The ICO has launched an investigation into whether Greater Manchester Police (GMP) selected their third-party supplier properly and carried out a proper contracting process.
The third-party supplier in question, Digital ID, will also be scrutinised. Digital ID manufactures identity cards and lanyards for various UK organisations including several NHS trusts and universities. The investigation will likely assess Digital ID’s handling of sensitive data and adherence to GDPR. However, it’s worth noting that the ICO said last year it was planning to reduce the use of fines on public sector organisations for GDPR breaches.
How can businesses protect themselves from ransomware attacks?
Businesses can protect themselves by using strong passwords, enabling two-factor authentication, and keeping their software up to date. They may also want to consider implementing a mobile device management (MDM) solution to help them manage and secure remote workers’ devices. Secure cloud storage ensures data accessibility and protection.

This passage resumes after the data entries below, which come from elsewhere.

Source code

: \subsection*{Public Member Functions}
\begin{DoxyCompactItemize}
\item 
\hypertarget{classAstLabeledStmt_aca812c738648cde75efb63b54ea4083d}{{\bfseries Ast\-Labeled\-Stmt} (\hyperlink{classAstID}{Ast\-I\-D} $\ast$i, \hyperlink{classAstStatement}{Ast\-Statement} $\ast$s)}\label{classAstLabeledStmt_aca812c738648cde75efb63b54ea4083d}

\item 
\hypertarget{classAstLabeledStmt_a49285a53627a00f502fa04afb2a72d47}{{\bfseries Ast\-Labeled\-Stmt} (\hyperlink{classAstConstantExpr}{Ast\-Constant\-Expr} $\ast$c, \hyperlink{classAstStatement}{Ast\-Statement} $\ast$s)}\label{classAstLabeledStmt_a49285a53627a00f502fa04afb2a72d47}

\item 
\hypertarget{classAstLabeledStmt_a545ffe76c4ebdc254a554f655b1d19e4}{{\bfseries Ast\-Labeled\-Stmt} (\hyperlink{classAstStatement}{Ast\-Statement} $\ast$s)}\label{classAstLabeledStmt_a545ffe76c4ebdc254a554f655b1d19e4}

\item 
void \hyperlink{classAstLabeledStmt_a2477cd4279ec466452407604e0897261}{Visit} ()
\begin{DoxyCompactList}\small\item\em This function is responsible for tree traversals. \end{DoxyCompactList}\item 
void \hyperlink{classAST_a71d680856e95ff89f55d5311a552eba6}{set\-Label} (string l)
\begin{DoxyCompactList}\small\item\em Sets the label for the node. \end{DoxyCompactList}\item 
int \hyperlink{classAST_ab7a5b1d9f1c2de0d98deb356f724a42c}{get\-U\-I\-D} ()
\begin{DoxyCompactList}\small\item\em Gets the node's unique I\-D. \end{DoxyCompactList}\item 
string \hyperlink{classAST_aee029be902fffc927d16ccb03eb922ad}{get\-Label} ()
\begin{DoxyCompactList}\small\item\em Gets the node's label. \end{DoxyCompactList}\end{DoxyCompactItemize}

Sensitive data should always be encrypted for secure communication, both in emails and websites using SSL. Local-drive encryption prevents unauthorised access in case of device loss or theft, making it much more difficult for hackers to access company data.
The best way to protect workers from cyberattacks is to make sure they are aware of the risks and how to protect themselves. Educating employees on the dangers of phishing emails will prevent them from occurring.
My system has been infiltrated by a ransomware attack, how should I respond?
- Isolate the infection: Disconnect the compromised computer from the network immediately to prevent further spread. Disable Wi-Fi and unplug network cables to ensure the isolation is effective.
- Alert relevant parties: Your IT team must be notified, as must the incident response team, senior management, and, if relevant, the legal counsel. Contact your local police force and report the ransomware incident.
- Consider bringing in a cybersecurity expert: Engaging a cybersecurity expert will likely help you avoid more significant issues later on.
- Do NOT pay the ransom: Remember, paying does not guarantee that you will receive your data back.